Excerpted data
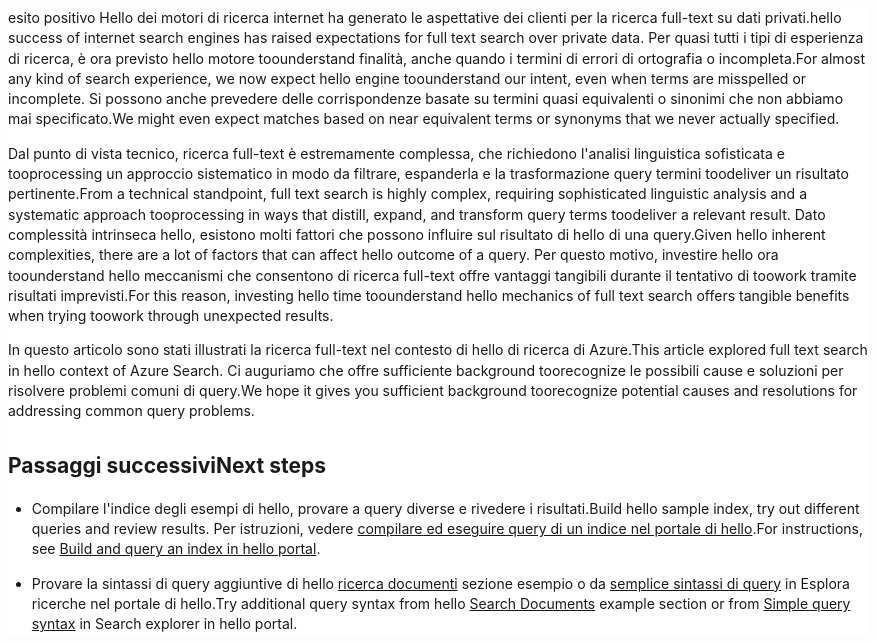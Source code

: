 <span data-ttu-id="71da3-362">esito positivo Hello dei motori di ricerca internet ha generato le aspettative dei clienti per la ricerca full-text su dati privati.</span><span class="sxs-lookup"><span data-stu-id="71da3-362">hello success of internet search engines has raised expectations for full text search over private data.</span></span> <span data-ttu-id="71da3-363">Per quasi tutti i tipi di esperienza di ricerca, è ora previsto hello motore toounderstand finalità, anche quando i termini di errori di ortografia o incompleta.</span><span class="sxs-lookup"><span data-stu-id="71da3-363">For almost any kind of search experience, we now expect hello engine toounderstand our intent, even when terms are misspelled or incomplete.</span></span> <span data-ttu-id="71da3-364">Si possono anche prevedere delle corrispondenze basate su termini quasi equivalenti o sinonimi che non abbiamo mai specificato.</span><span class="sxs-lookup"><span data-stu-id="71da3-364">We might even expect matches based on near equivalent terms or synonyms that we never actually specified.</span></span>

<span data-ttu-id="71da3-365">Dal punto di vista tecnico, ricerca full-text è estremamente complessa, che richiedono l'analisi linguistica sofisticata e tooprocessing un approccio sistematico in modo da filtrare, espanderla e la trasformazione query termini toodeliver un risultato pertinente.</span><span class="sxs-lookup"><span data-stu-id="71da3-365">From a technical standpoint, full text search is highly complex, requiring sophisticated linguistic analysis and a systematic approach tooprocessing in ways that distill, expand, and transform query terms toodeliver a relevant result.</span></span> <span data-ttu-id="71da3-366">Dato complessità intrinseca hello, esistono molti fattori che possono influire sul risultato di hello di una query.</span><span class="sxs-lookup"><span data-stu-id="71da3-366">Given hello inherent complexities, there are a lot of factors that can affect hello outcome of a query.</span></span> <span data-ttu-id="71da3-367">Per questo motivo, investire hello ora toounderstand hello meccanismi che consentono di ricerca full-text offre vantaggi tangibili durante il tentativo di toowork tramite risultati imprevisti.</span><span class="sxs-lookup"><span data-stu-id="71da3-367">For this reason, investing hello time toounderstand hello mechanics of full text search offers tangible benefits when trying toowork through unexpected results.</span></span>  

<span data-ttu-id="71da3-368">In questo articolo sono stati illustrati la ricerca full-text nel contesto di hello di ricerca di Azure.</span><span class="sxs-lookup"><span data-stu-id="71da3-368">This article explored full text search in hello context of Azure Search.</span></span> <span data-ttu-id="71da3-369">Ci auguriamo che offre sufficiente background toorecognize le possibili cause e soluzioni per risolvere problemi comuni di query.</span><span class="sxs-lookup"><span data-stu-id="71da3-369">We hope it gives you sufficient background toorecognize potential causes and resolutions for addressing common query problems.</span></span> 

## <a name="next-steps"></a><span data-ttu-id="71da3-370">Passaggi successivi</span><span class="sxs-lookup"><span data-stu-id="71da3-370">Next steps</span></span>

+ <span data-ttu-id="71da3-371">Compilare l'indice degli esempi di hello, provare a query diverse e rivedere i risultati.</span><span class="sxs-lookup"><span data-stu-id="71da3-371">Build hello sample index, try out different queries and review results.</span></span> <span data-ttu-id="71da3-372">Per istruzioni, vedere [compilare ed eseguire query di un indice nel portale di hello](search-get-started-portal.md#query-index).</span><span class="sxs-lookup"><span data-stu-id="71da3-372">For instructions, see [Build and query an index in hello portal](search-get-started-portal.md#query-index).</span></span>

+ <span data-ttu-id="71da3-373">Provare la sintassi di query aggiuntive di hello [ricerca documenti](https://docs.microsoft.com/rest/api/searchservice/search-documents#examples) sezione esempio o da [semplice sintassi di query](https://docs.microsoft.com/rest/api/searchservice/simple-query-syntax-in-azure-search) in Esplora ricerche nel portale di hello.</span><span class="sxs-lookup"><span data-stu-id="71da3-373">Try additional query syntax from hello [Search Documents](https://docs.microsoft.com/rest/api/searchservice/search-documents#examples) example section or from [Simple query syntax](https://docs.microsoft.com/rest/api/searchservice/simple-query-syntax-in-azure-search) in Search explorer in hello portal.</span></span>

Exercise description
After removing each picture, print the entries above exactly as they were.

Exercise result
Source code

: <span data-ttu-id="71da3-362">esito positivo Hello dei motori di ricerca internet ha generato le aspettative dei clienti per la ricerca full-text su dati privati.</span><span class="sxs-lookup"><span data-stu-id="71da3-362">hello success of internet search engines has raised expectations for full text search over private data.</span></span> <span data-ttu-id="71da3-363">Per quasi tutti i tipi di esperienza di ricerca, è ora previsto hello motore toounderstand finalità, anche quando i termini di errori di ortografia o incompleta.</span><span class="sxs-lookup"><span data-stu-id="71da3-363">For almost any kind of search experience, we now expect hello engine toounderstand our intent, even when terms are misspelled or incomplete.</span></span> <span data-ttu-id="71da3-364">Si possono anche prevedere delle corrispondenze basate su termini quasi equivalenti o sinonimi che non abbiamo mai specificato.</span><span class="sxs-lookup"><span data-stu-id="71da3-364">We might even expect matches based on near equivalent terms or synonyms that we never actually specified.</span></span>

<span data-ttu-id="71da3-365">Dal punto di vista tecnico, ricerca full-text è estremamente complessa, che richiedono l'analisi linguistica sofisticata e tooprocessing un approccio sistematico in modo da filtrare, espanderla e la trasformazione query termini toodeliver un risultato pertinente.</span><span class="sxs-lookup"><span data-stu-id="71da3-365">From a technical standpoint, full text search is highly complex, requiring sophisticated linguistic analysis and a systematic approach tooprocessing in ways that distill, expand, and transform query terms toodeliver a relevant result.</span></span> <span data-ttu-id="71da3-366">Dato complessità intrinseca hello, esistono molti fattori che possono influire sul risultato di hello di una query.</span><span class="sxs-lookup"><span data-stu-id="71da3-366">Given hello inherent complexities, there are a lot of factors that can affect hello outcome of a query.</span></span> <span data-ttu-id="71da3-367">Per questo motivo, investire hello ora toounderstand hello meccanismi che consentono di ricerca full-text offre vantaggi tangibili durante il tentativo di toowork tramite risultati imprevisti.</span><span class="sxs-lookup"><span data-stu-id="71da3-367">For this reason, investing hello time toounderstand hello mechanics of full text search offers tangible benefits when trying toowork through unexpected results.</span></span>  

<span data-ttu-id="71da3-368">In questo articolo sono stati illustrati la ricerca full-text nel contesto di hello di ricerca di Azure.</span><span class="sxs-lookup"><span data-stu-id="71da3-368">This article explored full text search in hello context of Azure Search.</span></span> <span data-ttu-id="71da3-369">Ci auguriamo che offre sufficiente background toorecognize le possibili cause e soluzioni per risolvere problemi comuni di query.</span><span class="sxs-lookup"><span data-stu-id="71da3-369">We hope it gives you sufficient background toorecognize potential causes and resolutions for addressing common query problems.</span></span> 

## <a name="next-steps"></a><span data-ttu-id="71da3-370">Passaggi successivi</span><span class="sxs-lookup"><span data-stu-id="71da3-370">Next steps</span></span>

+ <span data-ttu-id="71da3-371">Compilare l'indice degli esempi di hello, provare a query diverse e rivedere i risultati.</span><span class="sxs-lookup"><span data-stu-id="71da3-371">Build hello sample index, try out different queries and review results.</span></span> <span data-ttu-id="71da3-372">Per istruzioni, vedere [compilare ed eseguire query di un indice nel portale di hello](search-get-started-portal.md#query-index).</span><span class="sxs-lookup"><span data-stu-id="71da3-372">For instructions, see [Build and query an index in hello portal](search-get-started-portal.md#query-index).</span></span>

+ <span data-ttu-id="71da3-373">Provare la sintassi di query aggiuntive di hello [ricerca documenti](https://docs.microsoft.com/rest/api/searchservice/search-documents#examples) sezione esempio o da [semplice sintassi di query](https://docs.microsoft.com/rest/api/searchservice/simple-query-syntax-in-azure-search) in Esplora ricerche nel portale di hello.</span><span class="sxs-lookup"><span data-stu-id="71da3-373">Try additional query syntax from hello [Search Documents](https://docs.microsoft.com/rest/api/searchservice/search-documents#examples) example section or from [Simple query syntax](https://docs.microsoft.com/rest/api/searchservice/simple-query-syntax-in-azure-search) in Search explorer in hello portal.</span></span>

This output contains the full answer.